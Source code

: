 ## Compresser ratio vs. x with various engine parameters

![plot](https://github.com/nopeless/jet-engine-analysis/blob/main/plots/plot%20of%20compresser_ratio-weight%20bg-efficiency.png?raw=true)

* * *

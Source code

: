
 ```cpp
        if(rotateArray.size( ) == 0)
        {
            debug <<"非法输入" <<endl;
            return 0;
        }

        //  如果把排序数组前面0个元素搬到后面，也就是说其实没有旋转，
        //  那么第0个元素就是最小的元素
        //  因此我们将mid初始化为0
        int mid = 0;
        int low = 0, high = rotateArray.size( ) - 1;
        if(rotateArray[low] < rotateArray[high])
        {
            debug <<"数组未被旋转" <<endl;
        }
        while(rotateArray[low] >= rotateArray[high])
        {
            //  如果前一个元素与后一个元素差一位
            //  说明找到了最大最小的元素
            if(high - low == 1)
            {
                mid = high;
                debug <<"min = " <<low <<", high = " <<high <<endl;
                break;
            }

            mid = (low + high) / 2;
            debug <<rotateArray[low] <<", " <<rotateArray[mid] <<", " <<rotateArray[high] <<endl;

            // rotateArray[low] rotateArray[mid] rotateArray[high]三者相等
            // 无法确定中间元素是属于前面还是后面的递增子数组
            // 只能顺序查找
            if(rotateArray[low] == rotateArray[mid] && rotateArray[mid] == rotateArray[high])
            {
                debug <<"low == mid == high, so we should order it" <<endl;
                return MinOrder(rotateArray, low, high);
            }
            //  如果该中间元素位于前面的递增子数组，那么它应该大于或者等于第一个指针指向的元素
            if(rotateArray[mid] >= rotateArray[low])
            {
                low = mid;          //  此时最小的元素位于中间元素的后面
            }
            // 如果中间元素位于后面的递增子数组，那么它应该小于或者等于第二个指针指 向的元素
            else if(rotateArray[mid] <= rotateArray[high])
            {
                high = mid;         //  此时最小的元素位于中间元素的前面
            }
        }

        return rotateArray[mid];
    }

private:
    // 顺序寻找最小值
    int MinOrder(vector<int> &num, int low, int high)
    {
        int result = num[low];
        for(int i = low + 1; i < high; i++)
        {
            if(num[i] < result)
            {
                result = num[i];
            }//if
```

→ **Activity**: Copy the lines from the entries above in which the word "result" appears.

→ **Answer to this problem**:
        int result = num[low];
            if(num[i] < result)
                result = num[i];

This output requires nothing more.